Collaboration scientists will hear technical presentations from one another during the three-day SMU meeting, where they'll refine NOvA's design, including the technical details of software, hardware and calibration, said Thomas Coan, associate professor of physics at SMU and a scientist on the collaboration team.
The integration prototype, known as the Near Detector because it's at Fermilab, and the larger detector, known as the Far Detector because it's farther from Fermilab — are essentially hundreds of thousands of plastic tubes enclosing a massive amount of highly purified mineral oil. The purpose is to detect the highly significant fundamental subatomic particle called the "neutrino" and better understand its nature.
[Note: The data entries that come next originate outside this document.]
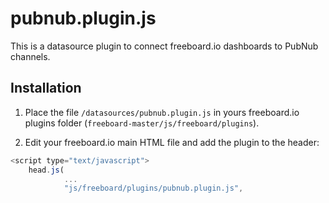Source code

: pubnub.plugin.js
=========

This is a datasource plugin to connect freeboard.io dashboards to PubNub channels.


Installation
--------------

1. Place the file ```/datasources/pubnub.plugin.js``` in  yours freeboard.io plugins folder (```freeboard-master/js/freeboard/plugins```).

2. Edit your freeboard.io main HTML file and add the plugin to the header:

```js
<script type="text/javascript">
	head.js(
			...
			"js/freeboard/plugins/pubnub.plugin.js",
```
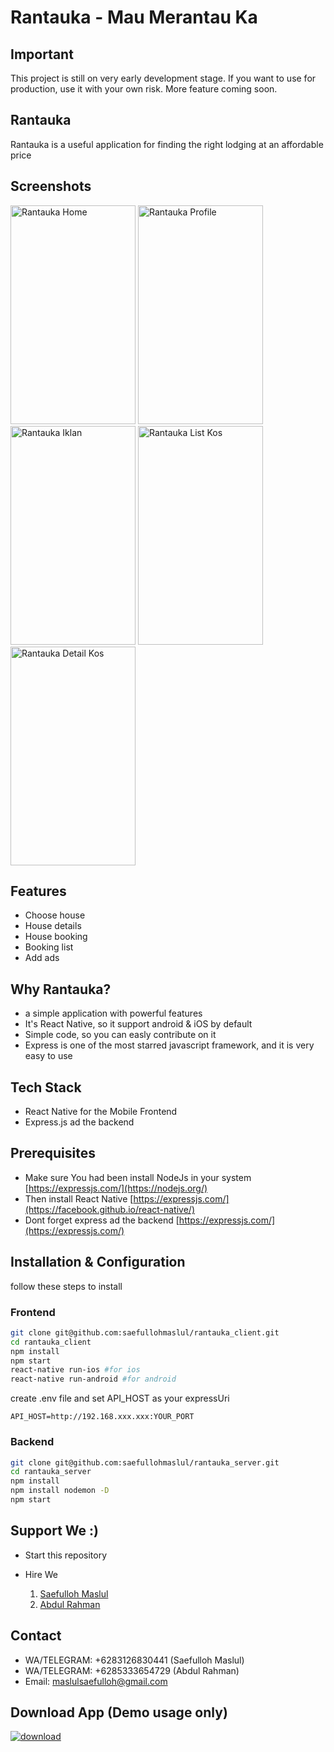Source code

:# Rantauka - Mau Merantau Ka

## Important

This project is still on very early development stage. If you want to use for production, use it with your own risk. More feature coming soon.

## Rantauka

Rantauka is a useful application for finding the right lodging at an affordable price

## Screenshots

<img src="https://res.cloudinary.com/hobikoding/image/upload/v1566956680/rantauka/photo_2019-08-28_08-42-38.jpg" width="200" height="350" alt="Rantauka Home"/>

<img src="https://res.cloudinary.com/hobikoding/image/upload/v1566956680/rantauka/photo_2019-08-28_08-42-23.jpg" width="200" height="350" alt="Rantauka Profile"/>

<img src="https://res.cloudinary.com/hobikoding/image/upload/v1566956680/rantauka/photo_2019-08-28_08-42-34.jpg" width="200" height="350" alt="Rantauka Iklan"/>
<img src="https://res.cloudinary.com/hobikoding/image/upload/v1566956681/rantauka/photo_2019-08-28_08-42-31.jpg" width="200" height="350" alt="Rantauka List Kos"/>
<img src="https://res.cloudinary.com/hobikoding/image/upload/v1566956680/rantauka/photo_2019-08-28_08-42-27.jpg" width="200" height="350" alt="Rantauka Detail Kos"/>

## Features

- Choose house
- House details
- House booking
- Booking list
- Add ads

## Why Rantauka?

- a simple application with powerful features
- It's React Native, so it support android & iOS by default
- Simple code, so you can easly contribute on it
- Express is one of the most starred javascript framework, and it is very easy to use

## Tech Stack

- React Native for the Mobile Frontend
- Express.js ad the backend

## Prerequisites

- Make sure You had been install NodeJs in your system [https://expressjs.com/](https://nodejs.org/)
- Then install React Native [https://expressjs.com/](https://facebook.github.io/react-native/)
- Dont forget express ad the backend [https://expressjs.com/](https://expressjs.com/)

## Installation & Configuration

follow these steps to install

### Frontend

```bash
git clone git@github.com:saefullohmaslul/rantauka_client.git
cd rantauka_client
npm install
npm start
react-native run-ios #for ios
react-native run-android #for android
```

create .env file and set API_HOST as your expressUri

```env
API_HOST=http://192.168.xxx.xxx:YOUR_PORT
```

### Backend

```bash
git clone git@github.com:saefullohmaslul/rantauka_server.git
cd rantauka_server
npm install
npm install nodemon -D
npm start
```

## Support We :)

- Start this repository
- Hire We

  1. [Saefulloh Maslul](https://www.linkedin.com/in/saefullohmaslul/)
  1. [Abdul Rahman](https://www.linkedin.com/in/maman-rahman-037a53166/)

## Contact

- WA/TELEGRAM: +6283126830441 (Saefulloh Maslul)
- WA/TELEGRAM: +6285333654729 (Abdul Rahman)
- Email: maslulsaefulloh@gmail.com

## Download App (Demo usage only)

[![download](https://camo.githubusercontent.com/a9c59dcbf62ec123e8bb099fb473ad30554d70e6/68747470733a2f2f69312e77702e636f6d2f61706b6d6f6473696f732e636f6d2f77702d636f6e74656e742f75706c6f6164732f323031382f31322f446f776e6c6f61642d496e66696e6974652d44657369676e2d332e342e31302d41706b2e706e67 "Download")](https://drive.google.com/file/d/1KEYEvZTC4jApH9BBbM8WdEOPgvmJRQJq/view?usp=sharing)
NOvA, when construction is completed, will be the largest neutrino experiment in the United States.
"The 'detector prototype' has two purposes," said Cooper. "First it serves as an 'integration prototype' forcing us to find all the problems on a real device, and second it will become the 'Near Detector' at Fermilab."
The integration prototype will operate on the surface at Fermilab for about a year starting in late summer 2010, Cooper said. Then in 2012 it will move 300 feet underground to become the Near Detector, he said. Construction on the Far Detector project began in June near Ash River, Minn. The detector should be fully operational by September 2013, according to Fermilab.
A hard-to-observe fundamental particle that travels alone, the neutrino has little or no mass, so rarely interacts with other particles.
Neutrinos are ubiquitous throughout our universe. They were produced during the Big Bang, and many of those are still around. New ones are constantly being created too, through natural occurrences like solar fusion in the sun's core, or radioactive elements decaying in the Earth's mantle, as well as when the particle accelerator at Fermilab purposely smashes protons into carbon foils.
Our sun produces so many that hundreds of billions are zinging through our bodies every second, Coan said. It's hoped the new detector can resolve questions surrounding three different kinds of neutrinos — electron, tau and muon — and their "oscillation" from one type to another as they travel, he said.
Scientists at the new detectors will analyze data from Fermilab's neutrino beam to observe evidence of neutrinos when the speedy, lightweight particles occasionally smash into the carbon nuclei in the scintillating oil of the detector, causing a burst of light flashes, Coan said.
NOvA is looking for the most elusive oscillation of the muon type of neutrino to the electron type, Cooper said.